岡田敏彦の軍事ワールド

「撃たれた小隊長を見捨て、兵士は逃げた」韓国兵士乱射脱走事件から見えた軍の暗部…徴兵制での壮絶いじめ、問題視される前近代性

蔓延するいじめ

 聯合ニュースによると、22日午前11時16分と、同日午前11時56分、さらに23日午前2時13分の3回、捜索部隊はイム兵長とみられる人物と接触していたというのだ。しかし3回ともイム兵長とみられる人物は「訓練兵だ」「敵味方識別帯を撮りに行く途中」「合い言葉を忘れた」などと言い訳して逃れたという。

 こうした事実が明らかになり、韓国陸軍には改めて批判が殺到した。韓国では過去、北朝鮮の兵士が武装したまま侵入し、銃撃戦となったことが幾度もある。民間人が北朝鮮兵と間違われて射殺されたことさえある。脱走兵1人に翻弄された今回の事件は、過去の教訓が何も生かされていないことを証明したようなものだ。

 ところでイム兵長が乱射し脱走した動機について、中央日報(電子版)などは、イム兵長が「同僚のいじめが原因」と供述したと報じた。イム兵長はやせていて頭髪が薄いという容姿をからかわれ、日常的に同僚から「ガイコツ」「痩せザル」などと呼ばれていた。事件当日、ノートに自分を嘲笑する悪口とガイコツの絵が描かれているのを見つけ、怒りに火が付いたという。

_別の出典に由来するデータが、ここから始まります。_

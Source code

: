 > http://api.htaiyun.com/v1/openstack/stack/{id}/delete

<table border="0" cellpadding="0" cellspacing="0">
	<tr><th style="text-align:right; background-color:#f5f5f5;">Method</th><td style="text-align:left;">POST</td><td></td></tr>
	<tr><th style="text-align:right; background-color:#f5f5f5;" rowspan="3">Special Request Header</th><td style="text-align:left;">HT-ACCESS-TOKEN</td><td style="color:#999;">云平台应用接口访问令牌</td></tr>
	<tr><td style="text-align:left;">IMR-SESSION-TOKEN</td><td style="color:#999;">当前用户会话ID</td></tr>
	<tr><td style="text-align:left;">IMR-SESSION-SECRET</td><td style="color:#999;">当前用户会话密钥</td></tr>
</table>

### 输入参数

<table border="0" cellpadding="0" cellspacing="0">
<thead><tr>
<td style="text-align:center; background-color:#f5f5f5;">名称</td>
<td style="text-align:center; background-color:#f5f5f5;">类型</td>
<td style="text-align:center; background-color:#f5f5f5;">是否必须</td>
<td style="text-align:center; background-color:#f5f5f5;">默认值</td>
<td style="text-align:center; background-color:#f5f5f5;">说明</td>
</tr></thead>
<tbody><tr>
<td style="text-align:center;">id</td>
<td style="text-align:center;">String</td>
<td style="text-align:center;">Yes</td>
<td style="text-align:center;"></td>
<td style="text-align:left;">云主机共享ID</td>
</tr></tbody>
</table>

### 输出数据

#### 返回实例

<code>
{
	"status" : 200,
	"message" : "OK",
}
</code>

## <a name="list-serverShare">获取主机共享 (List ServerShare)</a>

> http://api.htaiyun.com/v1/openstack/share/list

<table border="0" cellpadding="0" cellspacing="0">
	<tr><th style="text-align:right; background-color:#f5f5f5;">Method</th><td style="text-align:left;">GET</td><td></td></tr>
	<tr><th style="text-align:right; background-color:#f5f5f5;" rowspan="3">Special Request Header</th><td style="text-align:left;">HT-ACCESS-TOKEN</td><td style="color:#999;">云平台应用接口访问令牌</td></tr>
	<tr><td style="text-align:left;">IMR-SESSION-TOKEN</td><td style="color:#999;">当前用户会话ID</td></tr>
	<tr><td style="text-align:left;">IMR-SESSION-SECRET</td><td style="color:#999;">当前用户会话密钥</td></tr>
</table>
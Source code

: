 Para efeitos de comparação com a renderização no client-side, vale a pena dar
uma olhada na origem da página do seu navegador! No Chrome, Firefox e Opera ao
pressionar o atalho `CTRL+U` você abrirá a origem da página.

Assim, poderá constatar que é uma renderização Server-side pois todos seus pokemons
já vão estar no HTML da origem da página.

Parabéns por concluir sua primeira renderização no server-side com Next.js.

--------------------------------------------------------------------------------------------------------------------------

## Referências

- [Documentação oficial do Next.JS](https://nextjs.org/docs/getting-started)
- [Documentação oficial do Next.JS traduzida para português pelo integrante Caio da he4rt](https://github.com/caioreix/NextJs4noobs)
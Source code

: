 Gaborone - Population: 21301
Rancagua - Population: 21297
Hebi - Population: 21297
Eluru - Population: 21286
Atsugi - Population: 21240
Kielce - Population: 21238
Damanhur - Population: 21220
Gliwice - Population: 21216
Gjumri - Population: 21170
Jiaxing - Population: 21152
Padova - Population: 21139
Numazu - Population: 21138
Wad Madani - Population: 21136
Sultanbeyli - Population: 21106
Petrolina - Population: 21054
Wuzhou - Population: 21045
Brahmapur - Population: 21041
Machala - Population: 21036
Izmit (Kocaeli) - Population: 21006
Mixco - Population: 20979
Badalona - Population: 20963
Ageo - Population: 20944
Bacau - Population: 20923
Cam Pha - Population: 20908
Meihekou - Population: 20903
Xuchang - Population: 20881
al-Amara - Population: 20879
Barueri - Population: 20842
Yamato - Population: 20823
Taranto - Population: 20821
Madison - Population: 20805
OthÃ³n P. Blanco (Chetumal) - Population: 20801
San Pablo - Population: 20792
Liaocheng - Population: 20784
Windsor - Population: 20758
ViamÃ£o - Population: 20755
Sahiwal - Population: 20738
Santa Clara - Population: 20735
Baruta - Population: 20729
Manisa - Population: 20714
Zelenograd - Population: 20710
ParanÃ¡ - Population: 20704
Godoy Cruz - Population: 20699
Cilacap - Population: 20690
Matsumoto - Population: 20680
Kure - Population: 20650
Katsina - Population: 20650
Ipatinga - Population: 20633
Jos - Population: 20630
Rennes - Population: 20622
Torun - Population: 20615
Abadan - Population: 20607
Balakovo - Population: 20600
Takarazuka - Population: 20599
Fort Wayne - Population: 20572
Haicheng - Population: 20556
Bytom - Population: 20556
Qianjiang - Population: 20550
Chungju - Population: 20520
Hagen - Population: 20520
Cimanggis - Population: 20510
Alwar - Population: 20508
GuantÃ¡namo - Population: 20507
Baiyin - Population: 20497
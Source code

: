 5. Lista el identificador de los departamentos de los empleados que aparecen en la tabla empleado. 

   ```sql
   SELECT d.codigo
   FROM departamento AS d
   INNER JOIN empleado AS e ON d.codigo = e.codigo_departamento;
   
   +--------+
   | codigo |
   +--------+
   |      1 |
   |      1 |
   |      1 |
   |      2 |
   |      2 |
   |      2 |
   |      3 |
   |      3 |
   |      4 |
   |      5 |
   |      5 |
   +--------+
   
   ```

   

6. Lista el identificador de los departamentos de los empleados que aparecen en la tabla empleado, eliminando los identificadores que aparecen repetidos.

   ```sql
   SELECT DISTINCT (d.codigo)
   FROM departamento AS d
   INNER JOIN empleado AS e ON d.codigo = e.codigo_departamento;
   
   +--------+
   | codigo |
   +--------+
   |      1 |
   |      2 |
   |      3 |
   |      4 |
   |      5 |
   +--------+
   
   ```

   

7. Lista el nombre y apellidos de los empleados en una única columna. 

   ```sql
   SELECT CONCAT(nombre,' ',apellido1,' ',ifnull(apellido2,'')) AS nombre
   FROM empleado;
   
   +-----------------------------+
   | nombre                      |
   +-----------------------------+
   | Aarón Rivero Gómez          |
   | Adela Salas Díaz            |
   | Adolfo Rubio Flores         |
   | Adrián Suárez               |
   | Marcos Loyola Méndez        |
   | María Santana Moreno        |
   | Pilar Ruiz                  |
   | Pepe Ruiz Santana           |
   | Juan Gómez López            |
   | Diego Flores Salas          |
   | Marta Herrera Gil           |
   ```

 こうした動機が明らかになるにつれ、韓国マスコミは徴兵制の暗部にもメスを入れ始めた。

 韓国では徴兵された若者の自殺が相次いでいる。その理由の一つに挙げられるのが、軍内での強烈ないじめやパワハラだ。7月31日に明らかになったユン一等兵の死亡事件がそれを示している。